As a Stabbomancer, I can switch between the Ghost Blade and—after level 7— the Shadows abilities freely, but every point I put into my skill tree after that affects both skills. The earlier points mainly impact damage and duration of weapons and status effects, so you’re pretty safe to pour into whatever you want here. Once you reach the bottom half of your Skill Tree, you will need to be a bit pickier. In my case, I needed to decide if I wanted to focus more on stealth and mobility, with things like Evasion and Melee Crit Damage, or pure power, like Fire Rate and Spell Damage.
Gameplay in Tiny Tina’s Wonderlands is fast, skeletons—even badass ones—and assassins come at you quick, from every angle. This is where I can see the multiplayer aspect of the game coming in handy, with someone to watch your back at all times. You can play with up to three other players, though I wasn’t able to test this too thoroughly, as it was a test server with a limited number of players and my online connection was constantly disconnecting during testing. I suspect this will improve when the game goes live.

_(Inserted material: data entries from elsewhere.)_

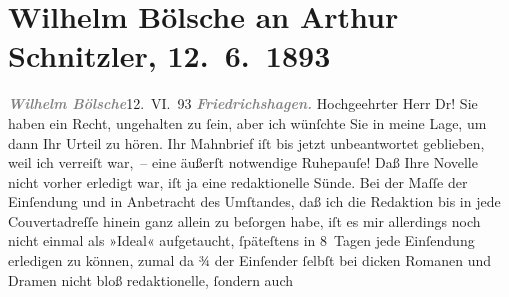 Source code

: 

         
         \renewcommand{\erwaehntePersonen}{Personen: Cesare Lombroso}
         \renewcommand{\erwaehnteOrte}{Orte: Berlin, Friedrichshagen, Wien}
         \renewcommand{\erwaehnteWerke}{Werke: Die Braut, Die Frau als Verbrecherin und Prostituierte}
               \section[Wilhelm Bölsche an Arthur Schnitzler, 12. 6. 1893]{ Wilhelm Bölsche an Arthur Schnitzler, 12. 6. 1893}\nopagebreak{}\rehead{ }\begin{ledgroupsized}[t]{13cm}\normalsize\beginnumbering \toendnotes[C]{\smallbreak\pagebreak[2]} 
\toendnotes[C]{\smallbreak}\pstart
           {\pb}\textcolor{gray}{\textbf{\textit{Wilhelm Bölsche}}}\hfill 12. VI. 93\pend
           \pstart
           \textcolor{gray}{\textbf{\textit{Friedrichshagen.}}}\pend
           \pstart{}Hochgeehrter Herr Dr!\pend\pstart
           Sie haben ein Recht, ungehalten zu ſein, aber ich wünſchte Sie in meine Lage, um dann
               Ihr Urteil zu hören. Ihr Mahnbrief iſt bis jetzt unbeantwortet geblieben, weil ich
               verreiſt war, – eine äußerſt notwendige Ruhepauſe! Daß Ihre Novelle nicht vorher erledigt war, iſt ja eine redaktionelle
               Sünde. Bei der Maſſe der Einſendung und in Anbetracht des Umſtandes, daß ich die
               Redaktion bis in jede Couvertadreſſe hinein ganz allein zu beſorgen habe, iſt es mir
               allerdings noch nicht einmal als »Ideal« aufgetaucht, ſpäteſtens in 8 Tagen {\pb}jede Einſendung erledigen zu können, zumal da ¾ der
               Einſender ſelbſt bei dicken Romanen und Dramen nicht bloß redaktionelle, ſondern auch

\end{ledgroupsized}
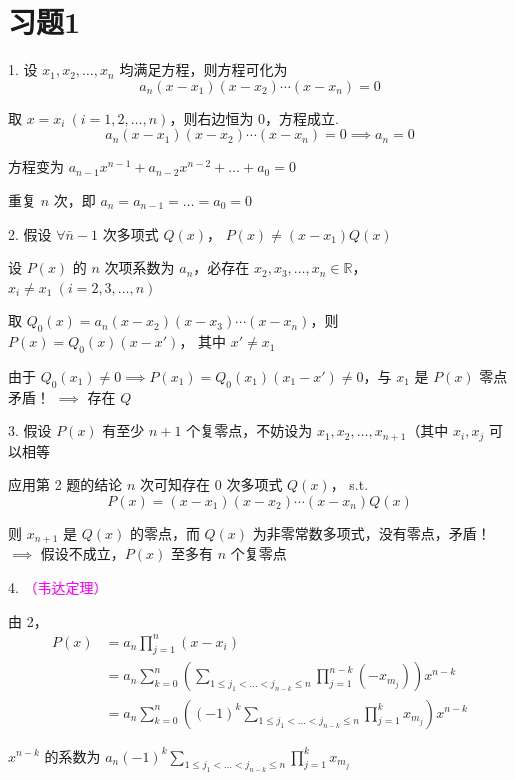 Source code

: \section*{习题1}

1. 
设 $x_1, x_2, \dots, x_n$ 均满足方程，则方程可化为
$$a_n(x-x_1)(x-x_2)\cdots(x-x_n) = 0$$

取 $x = x_i \ (i=1,2,\dots,n)$，则右边恒为 0，方程成立.
$$a_n(x-x_1)(x-x_2)\cdots(x-x_n) = 0 \implies a_n = 0$$

方程变为 $a_{n-1}x^{n-1} + a_{n-2}x^{n-2} + \dots + a_0 = 0$

重复 $n$ 次，即 $a_n = a_{n-1} = \dots = a_0 = 0$

\sepline

2.
假设 $\forall \bar n-1$ 次多项式 $Q(x)$， $P(x) \neq (x-x_1)Q(x)$

设 $P(x)$ 的 $n$ 次项系数为 $a_n$，必存在 $x_2, x_3, \dots, x_n \in \mathbb{R}$， $x_i \neq x_1 \ (i=2,3,\dots,n)$

取 $Q_0(x) = a_n(x-x_2)(x-x_3)\cdots(x-x_n)$，则 $P(x) = Q_0(x)(x-x')$， 其中 $x' \neq x_1$ 

由于 $Q_0(x_1) \neq 0 \implies P(x_1) = Q_0(x_1)(x_1-x') \neq 0$，与 $x_1$ 是 $P(x)$ 零点矛盾！ $\implies$ 存在 $Q$

\sepline

3.
假设 $P(x)$ 有至少 $n+1$ 个复零点，不妨设为 $x_1, x_2, \dots, x_{n+1}$（其中 $x_i, x_j$ 可以相等

应用第 2 题的结论 $n$ 次可知存在 0 次多项式 $Q(x)$， s.t.
$$P(x) = (x-x_1)(x-x_2)\cdots(x-x_n)Q(x)$$

则 $x_{n+1}$ 是 $Q(x)$ 的零点，而 $Q(x)$ 为非零常数多项式，没有零点，矛盾！$\implies$ 假设不成立，$P(x)$ 至多有 $n$ 个复零点

\sepline

4.
\textcolor{magenta}{（韦达定理）}

由 2，
\begin{align*}
    P(x) &= a_n \prod_{j=1}^n (x-x_i)\\
    &= a_n \sum_{k=0}^n \left( \sum_{1 \le j_1 < \dots < j_{n-k} \le n} \prod_{j=1}^{n-k} (-x_{m_j}) \right) x^{n-k} \\
    &= a_n \sum_{k=0}^n \left( (-1)^{k} \sum_{1 \le j_1 < \dots < j_{n-k} \le n} \prod_{j=1}^{k} x_{m_j} \right) x^{n-k}
\end{align*}

$x^{n-k}$ 的系数为 $a_n (-1)^{k} \sum_{1 \le j_1 < \dots < j_{n-k} \le n} \prod_{j=1}^{k} x_{m_j}$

“Completing the tutorial puts you directly into the tabletop game, The Overworld, where you take on your own figure, moving around a map full of bottle caps and Cheetos. Stereotypical? Yes. Funny? Also, yes.”
My biggest issue with Tiny Tina’s Wonderlands is the unskippable tutorial level. It’s a decent amount of play time from character creation to completion, over 30 minutes, and though it gets you used to your skills, the gameplay is the same for each character. I prefer console gaming to PC, so I’d love to switch over to playing on the Xbox Series X, but rebuilding and replaying the tutorial over and over is a pretty tedious task.
Completing the tutorial puts you directly into the tabletop game, The Overworld, where you take on your own figure, moving around a map full of bottle caps and Cheetos. Stereotypical? Yes. Funny? Also, yes. From here, you can move from area to area, including dungeons and random encounters. There is even loot and collectibles here too. After you complete the story, you’re free head back and explore. When you do, don’t forget to check out the Chaos Chamber, a dungeon that randomizes with every run, keeping combat fresh for endgame content.
Once you’ve gotten the hang of things, there is plenty to loot and collect in each area. If you are a looter, Tiny Tina’s Wonderlands was built for you. There are chests, safes, and boxes everywhere with ample gold and ammo. There are also plenty of things to hunt down, like Rune Puzzles for loot, or Lucky Dice in each area. Stockpiling loot became a habit and my bags were constantly full until I unlocked the storage and Lost Loot.
“If you are a looter, Tiny Tina’s Wonderlands was built for you.”
I highly recommend favouriting the gear you’re wearing or want to save, as I often sold mine by mistake. There is a buyback feature, but it is limited. Lost Loot collects anything you didn’t pick up on the battlefield. Gearbox Software and 2K Games really cater to gatherers here, and I love it.
Combat in the game comes down to ranged, melee, magic and special abilities. It is pretty on par for action-adventure games. There are so many weapons to choose from that I found myself switching out my items often just to try something new, I rarely grabbed the same thing twice. Most of the ranged weapons can change how they shoot, like semi-auto to burst. This was a great addition, making the game functional for so many playstyles.
Overall, the game is very linear, but includes plenty of exploration within its boundaries. Tiny Tina’s Wonderlands has an exciting story and great script paired with stellar voice acting. Without that, the game likely wouldn’t have drawn me in as much as it did. I find myself wanting to play whenever I have a free moment, and even despite the tutorial, I cannot wait for the Xbox Series X version.